# [AIM OF THE TASK]
Starting at the first line of the entries, extract each line up to and including the one that contains "The mission is", but leave out the pictures.

Stored data
:::

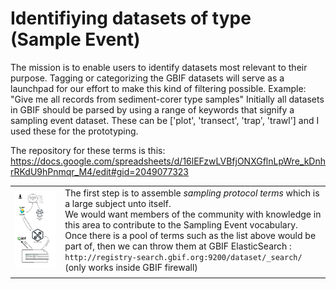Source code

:# Identifiying datasets of type (Sample Event)

The mission is to enable users to identify datasets most relevant to their purpose. Tagging or categorizing the GBIF datasets will serve as a launchpad for our effort to make this kind of filtering possible. Example: "Give me all records from sediment-corer type samples"
Initially all datasets in GBIF should be parsed by using a range of keywords that signify a sampling event dataset.
These can be ['plot', 'transect', 'trap', 'trawl'] and I used these for the prototyping.

The repository for these terms is this:
https://docs.google.com/spreadsheets/d/16lEFzwLVBfjONXGflnLpWre_kDnhrRKdU9hPnmqr_M4/edit#gid=2049077323

|               |                    |
| ------------- |:------------------|
|![alt text](https://github.com/gbif/data-products/blob/master/sample_event_candidates/SampEvent_drawexpress.png)      | The first step is to assemble *sampling protocol terms* which is a large subject unto itself.<br/>We would want members of the community with knowledge in this area to contribute to the Sampling Event vocabulary.<br/>Once there is a pool of terms such as the list above would be part of, then we can throw them at GBIF ElasticSearch : `http://registry-search.gbif.org:9200/dataset/_search/` (only works inside GBIF firewall) |
|               |                     |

:::

# [SOLUTION FOR THIS PROBLEM]
Source code

:# Identifiying datasets of type (Sample Event)

The mission is to enable users to identify datasets most relevant to their purpose. Tagging or categorizing the GBIF datasets will serve as a launchpad for our effort to make this kind of filtering possible. Example: "Give me all records from sediment-corer type samples"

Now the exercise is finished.